Task directions:
Only a number is expected here: the count of lines in the data that contain "mother".

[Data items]
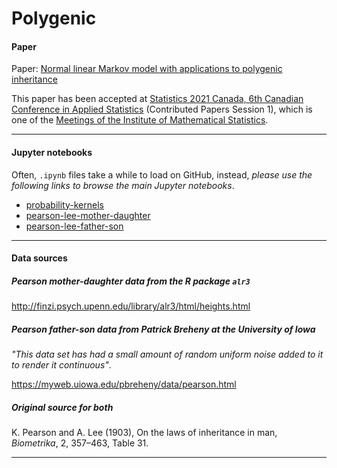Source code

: # Polygenic

#### Paper

Paper: [Normal linear Markov model with applications to polygenic inheritance](https://jessebmurray.github.io/project_files/Normal_linear_Markov_model_with_applications_to_polygenic_inheritance.pdf)

This paper has been accepted at [Statistics 2021 Canada, 6th Canadian Conference in Applied Statistics](https://www.concordia.ca/artsci/events/statistics-2021.html) (Contributed Papers Session 1), which is one of the [Meetings of the Institute of Mathematical Statistics](https://imstat.org/meetings-calendar/).

---

#### Jupyter notebooks

Often, `.ipynb` files take a while to load on GitHub, instead, *please use the following links to browse the main Jupyter notebooks*.

* [probability-kernels](https://jessebmurray.github.io/polygenic/probability-kernels.html)
* [pearson-lee-mother-daughter](https://jessebmurray.github.io/polygenic/pearson-lee-mother-daughter.html)
* [pearson-lee-father-son](https://jessebmurray.github.io/polygenic/pearson-lee-father-son.html)

---

#### Data sources

##### Pearson mother-daughter data from the R package `alr3`

http://finzi.psych.upenn.edu/library/alr3/html/heights.html

##### Pearson father-son data from Patrick Breheny at the University of Iowa

*"This data set has had a small amount of random uniform noise added to it to render it continuous"*.

https://myweb.uiowa.edu/pbreheny/data/pearson.html

##### Original source for both

K. Pearson and A. Lee (1903), On the laws of inheritance in man, *Biometrika*, 2, 357–463, Table 31.

---

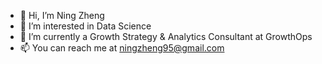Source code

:- 👋 Hi, I’m Ning Zheng
- 👀 I’m interested in Data Science
- 🌱 I’m currently a Growth Strategy & Analytics Consultant at GrowthOps
- 📫 You can reach me at ningzheng95@gmail.com

<!---
leeningzheng/leeningzheng is a ✨ special ✨ repository because its `README.md` (this file) appears on your GitHub profile.
You can click the Preview link to take a look at your changes.
--->
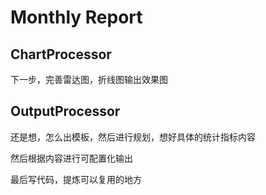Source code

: # Monthly Report

## ChartProcessor

下一步，完善雷达图，折线图输出效果图

## OutputProcessor

还是想，怎么出模板，然后进行规划，想好具体的统计指标内容

然后根据内容进行可配置化输出
 
最后写代码，提炼可以复用的地方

Reply:
2